Błogosławić, znaczy dobrze mówić każdemu i o każdym - tego życzyli sobie dziś małżonkowie Domowego Kościoła diecezji bielsko-żywieckiej, podczas swojego spotkania opłatkowego.
Małżonkowie z kręgów oazy rodzin w parafii św. Małgorzaty w bielskiej Kamienicy, byli gospodarzami tegorocznego spotkania opłatkowego dla wszystkich członków Domowego Kościoła. Rozpoczęła je diecezjalna para Domowego Kościoła - Zofia i Adam Jaroszowie - od zapalenia oazowej świecy i przekazania wszystkim życzeń. Sens spotkania, kontemplowania tajemnicy Bożego Narodzenia, wytłumaczyli słowami wiersza ks. Jana Twardowskiego:
Dlaczego jest święto Bożego Narodzenia?
Dlaczego wpatrujemy się w gwiazdę na niebie?
Dlaczego śpiewamy kolędy?
Dlatego, żeby się uczyć miłości do Pana Jezusa.

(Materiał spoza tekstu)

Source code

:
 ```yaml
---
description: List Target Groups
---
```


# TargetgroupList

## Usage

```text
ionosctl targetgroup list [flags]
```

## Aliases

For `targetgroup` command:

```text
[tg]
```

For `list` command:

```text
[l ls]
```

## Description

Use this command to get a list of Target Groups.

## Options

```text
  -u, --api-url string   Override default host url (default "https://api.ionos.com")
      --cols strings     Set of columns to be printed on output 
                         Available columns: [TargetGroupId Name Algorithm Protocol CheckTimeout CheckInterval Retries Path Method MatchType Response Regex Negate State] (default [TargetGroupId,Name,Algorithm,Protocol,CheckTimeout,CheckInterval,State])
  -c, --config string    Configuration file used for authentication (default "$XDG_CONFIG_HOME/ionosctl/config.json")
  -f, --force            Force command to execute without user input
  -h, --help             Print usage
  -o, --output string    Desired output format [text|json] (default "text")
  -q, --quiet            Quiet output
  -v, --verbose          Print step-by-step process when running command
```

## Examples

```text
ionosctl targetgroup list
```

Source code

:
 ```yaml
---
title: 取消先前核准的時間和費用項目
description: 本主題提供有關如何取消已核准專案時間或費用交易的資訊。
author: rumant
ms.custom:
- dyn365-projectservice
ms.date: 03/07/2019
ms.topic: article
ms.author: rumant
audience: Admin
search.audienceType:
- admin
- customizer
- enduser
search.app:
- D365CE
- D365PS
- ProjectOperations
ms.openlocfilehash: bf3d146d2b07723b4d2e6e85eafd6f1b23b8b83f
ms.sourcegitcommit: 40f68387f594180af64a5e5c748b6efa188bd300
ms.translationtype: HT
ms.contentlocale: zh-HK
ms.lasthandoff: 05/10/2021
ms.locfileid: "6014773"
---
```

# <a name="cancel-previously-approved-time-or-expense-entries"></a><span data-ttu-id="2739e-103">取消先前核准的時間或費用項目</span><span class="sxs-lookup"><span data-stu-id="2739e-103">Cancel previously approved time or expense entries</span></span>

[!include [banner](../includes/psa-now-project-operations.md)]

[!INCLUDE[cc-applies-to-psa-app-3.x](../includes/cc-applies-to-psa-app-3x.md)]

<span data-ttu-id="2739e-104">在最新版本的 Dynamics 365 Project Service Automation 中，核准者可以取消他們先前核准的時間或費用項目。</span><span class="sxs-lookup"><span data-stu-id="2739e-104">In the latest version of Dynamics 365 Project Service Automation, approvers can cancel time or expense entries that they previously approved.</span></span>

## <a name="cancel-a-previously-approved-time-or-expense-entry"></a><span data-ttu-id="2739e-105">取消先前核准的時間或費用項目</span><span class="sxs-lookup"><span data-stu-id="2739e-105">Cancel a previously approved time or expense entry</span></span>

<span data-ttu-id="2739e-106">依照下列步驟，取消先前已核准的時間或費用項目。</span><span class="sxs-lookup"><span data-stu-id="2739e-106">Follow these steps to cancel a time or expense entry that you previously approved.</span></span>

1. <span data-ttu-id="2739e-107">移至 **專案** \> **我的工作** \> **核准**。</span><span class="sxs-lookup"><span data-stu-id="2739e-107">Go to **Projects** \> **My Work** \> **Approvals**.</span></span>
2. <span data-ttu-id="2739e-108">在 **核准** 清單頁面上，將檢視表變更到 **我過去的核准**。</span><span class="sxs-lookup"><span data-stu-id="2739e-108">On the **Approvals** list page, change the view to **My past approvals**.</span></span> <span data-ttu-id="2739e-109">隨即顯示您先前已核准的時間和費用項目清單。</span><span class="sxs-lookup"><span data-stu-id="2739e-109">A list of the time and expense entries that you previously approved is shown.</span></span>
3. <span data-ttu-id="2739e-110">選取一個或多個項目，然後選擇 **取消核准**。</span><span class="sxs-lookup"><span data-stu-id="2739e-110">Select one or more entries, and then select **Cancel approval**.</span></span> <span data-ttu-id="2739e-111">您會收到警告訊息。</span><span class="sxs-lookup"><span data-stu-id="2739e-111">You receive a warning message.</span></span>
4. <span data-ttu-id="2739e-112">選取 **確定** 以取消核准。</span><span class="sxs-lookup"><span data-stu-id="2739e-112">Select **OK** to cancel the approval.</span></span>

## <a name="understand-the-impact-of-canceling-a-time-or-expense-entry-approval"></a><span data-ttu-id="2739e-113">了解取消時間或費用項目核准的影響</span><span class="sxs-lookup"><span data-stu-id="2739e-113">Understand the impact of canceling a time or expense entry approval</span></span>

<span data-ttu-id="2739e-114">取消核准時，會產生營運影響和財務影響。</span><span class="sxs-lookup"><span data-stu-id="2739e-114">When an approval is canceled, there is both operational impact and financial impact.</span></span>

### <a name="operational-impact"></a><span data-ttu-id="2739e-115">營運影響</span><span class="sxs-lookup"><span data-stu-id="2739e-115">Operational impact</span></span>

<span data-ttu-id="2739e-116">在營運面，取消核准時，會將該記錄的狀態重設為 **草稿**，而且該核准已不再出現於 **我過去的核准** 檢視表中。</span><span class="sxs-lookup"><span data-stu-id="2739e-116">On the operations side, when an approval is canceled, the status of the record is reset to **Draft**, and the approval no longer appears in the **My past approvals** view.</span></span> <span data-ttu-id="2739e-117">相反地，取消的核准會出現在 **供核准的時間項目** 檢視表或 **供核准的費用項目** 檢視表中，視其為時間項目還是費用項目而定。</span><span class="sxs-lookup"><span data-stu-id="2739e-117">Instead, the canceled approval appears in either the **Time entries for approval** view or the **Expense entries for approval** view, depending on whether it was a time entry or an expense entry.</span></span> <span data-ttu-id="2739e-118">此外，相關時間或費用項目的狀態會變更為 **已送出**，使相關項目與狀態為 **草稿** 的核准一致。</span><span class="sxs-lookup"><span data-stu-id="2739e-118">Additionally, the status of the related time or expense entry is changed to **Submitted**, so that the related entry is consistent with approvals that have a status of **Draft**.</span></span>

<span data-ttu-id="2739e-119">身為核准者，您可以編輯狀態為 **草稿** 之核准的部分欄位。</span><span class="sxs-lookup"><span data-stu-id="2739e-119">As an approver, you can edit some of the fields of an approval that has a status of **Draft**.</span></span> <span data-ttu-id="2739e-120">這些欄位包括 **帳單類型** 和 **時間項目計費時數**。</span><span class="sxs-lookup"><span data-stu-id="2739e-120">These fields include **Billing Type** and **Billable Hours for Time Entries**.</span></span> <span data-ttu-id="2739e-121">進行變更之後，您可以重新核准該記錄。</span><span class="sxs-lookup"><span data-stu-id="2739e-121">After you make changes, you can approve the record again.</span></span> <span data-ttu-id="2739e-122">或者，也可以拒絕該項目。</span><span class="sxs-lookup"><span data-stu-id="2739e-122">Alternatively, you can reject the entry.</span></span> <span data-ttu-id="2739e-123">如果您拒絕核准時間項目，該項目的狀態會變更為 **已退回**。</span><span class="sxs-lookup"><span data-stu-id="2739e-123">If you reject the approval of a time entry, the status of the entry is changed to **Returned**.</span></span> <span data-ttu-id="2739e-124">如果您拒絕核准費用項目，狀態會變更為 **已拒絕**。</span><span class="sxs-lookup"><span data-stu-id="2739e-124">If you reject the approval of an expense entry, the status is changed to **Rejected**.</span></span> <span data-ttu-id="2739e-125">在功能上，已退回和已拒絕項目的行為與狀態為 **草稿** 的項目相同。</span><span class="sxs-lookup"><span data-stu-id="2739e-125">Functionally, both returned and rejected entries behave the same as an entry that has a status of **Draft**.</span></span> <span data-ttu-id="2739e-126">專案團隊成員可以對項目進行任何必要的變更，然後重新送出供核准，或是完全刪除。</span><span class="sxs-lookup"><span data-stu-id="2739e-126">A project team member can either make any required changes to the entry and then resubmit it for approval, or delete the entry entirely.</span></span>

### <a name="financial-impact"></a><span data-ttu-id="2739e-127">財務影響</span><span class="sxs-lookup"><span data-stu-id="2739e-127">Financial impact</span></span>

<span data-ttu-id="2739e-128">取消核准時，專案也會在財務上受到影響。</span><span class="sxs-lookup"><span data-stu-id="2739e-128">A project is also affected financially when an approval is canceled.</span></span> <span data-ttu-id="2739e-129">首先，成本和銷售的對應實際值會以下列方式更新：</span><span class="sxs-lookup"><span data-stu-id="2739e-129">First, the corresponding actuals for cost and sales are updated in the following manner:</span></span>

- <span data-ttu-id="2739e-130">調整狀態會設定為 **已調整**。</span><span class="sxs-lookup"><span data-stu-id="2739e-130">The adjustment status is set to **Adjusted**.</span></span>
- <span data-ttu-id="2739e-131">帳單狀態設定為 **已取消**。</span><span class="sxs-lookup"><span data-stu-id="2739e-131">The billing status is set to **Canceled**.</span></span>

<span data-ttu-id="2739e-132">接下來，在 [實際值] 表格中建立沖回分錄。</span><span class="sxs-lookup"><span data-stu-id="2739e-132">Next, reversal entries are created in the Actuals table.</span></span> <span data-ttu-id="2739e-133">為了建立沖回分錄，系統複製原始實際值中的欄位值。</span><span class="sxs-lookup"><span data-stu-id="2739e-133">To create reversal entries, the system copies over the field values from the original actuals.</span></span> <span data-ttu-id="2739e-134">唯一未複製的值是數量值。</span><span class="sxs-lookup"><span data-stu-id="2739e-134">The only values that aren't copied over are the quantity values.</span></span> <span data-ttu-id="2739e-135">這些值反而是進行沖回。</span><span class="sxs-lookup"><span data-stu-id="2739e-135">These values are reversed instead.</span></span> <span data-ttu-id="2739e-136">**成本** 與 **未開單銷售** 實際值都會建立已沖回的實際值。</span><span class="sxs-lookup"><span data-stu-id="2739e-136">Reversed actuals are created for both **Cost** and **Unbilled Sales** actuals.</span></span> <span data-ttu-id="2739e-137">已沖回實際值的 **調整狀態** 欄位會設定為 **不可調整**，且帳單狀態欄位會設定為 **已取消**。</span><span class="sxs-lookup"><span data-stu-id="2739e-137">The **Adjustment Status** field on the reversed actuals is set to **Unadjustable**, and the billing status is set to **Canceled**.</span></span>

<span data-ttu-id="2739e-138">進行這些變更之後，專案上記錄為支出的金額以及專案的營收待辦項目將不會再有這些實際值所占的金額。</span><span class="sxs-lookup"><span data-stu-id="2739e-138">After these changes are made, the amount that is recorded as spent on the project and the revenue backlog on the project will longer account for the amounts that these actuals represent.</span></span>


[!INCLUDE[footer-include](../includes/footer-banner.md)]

Dlatego, żeby podawać sobie ręce.
Dlatego, żeby się uśmiechać do siebie.
Dlatego, żeby sobie przebaczać.
Po życzeniach pary diecezjalnej, przyszedł czas żywiołowego kolędowania, które poprowadzili utalentowani muzycznie małżonkowie ze wspólnoty kamienickiej. Po nim rozpoczęła się Msza św., sprawowana przez ks. Jacka Moskala - diecezjalnego moderator DK oraz ks. proboszcza Marka Droździka i ks. Przemysława Kramarza - opiekuna kręgów oazy rodzin z Kamienicy. Po Eucharystii rodziny spotkały się w Domu Strażaka, gdzie był czas na życzenia przy opłatku i wspólną gościnę przy stole, przygotowaną przez małżonków z Kamienicy.
Kamienicki chór małżonków zachwycił swoim śpiewem uczestników wspólnego kolędowania Domowego Kościoła diecezji
Urszula Rogólska /Foto Gość
Witając gości z całej diecezji, ks. Przemysław Kramarz zwrócił uwagę na patronkę kamienickiej parafii - św. Małgorzatę, męczennicę z III wieku chrześcijaństwa. - Były to piękne i niezwykle czasy. Z jednej strony - czasy bardzo srogich prześladowań, a z drugiej - wielkiego zasiewu chrześcijaństwa, wielkiego świadectwa wiary - przypomniał ks. Kramarz. - W pierwszych wiekach, kiedy chrześcijanie się gromadzili, bardzo się cieszyli, bardzo przeżywali spotkanie na Eucharystii, przy modlitwie, przy stole. Mam nadzieję, że w sercach naszych także jest radość - dodał duszpasterz, zachęcając obecnych, by usłyszane słowo Boże, którym Domowy Kościół karmi się na co dzień, docierało do serca i wydawało realne, dobre owoce w codzienności.
Mszę św. dla Domowego Kościoła sprawowali (od lewej): ks. Przemysław Kramarz, ks. Jacek Moskal i ks. Marek Droździk
Urszula Rogólska /Foto Gość
W homilii, nawiązując do przeczytanego fragmentu Ewangelii św. Jana o powołaniu Filipa i Bartłomieja - pozornie nie odwołującego się w żaden sposób do przeżywanego okresu Narodzenia Pańskiego - ks. Jacek Moskal mówił: - W tym słowie odnajdujemy sens przyjścia Boga na świat. Sensem tej Ewangelii jest błogosławieństwo. On po to przyszedł, po to stał się jednym z nas, aby przynieść błogosławieństwo.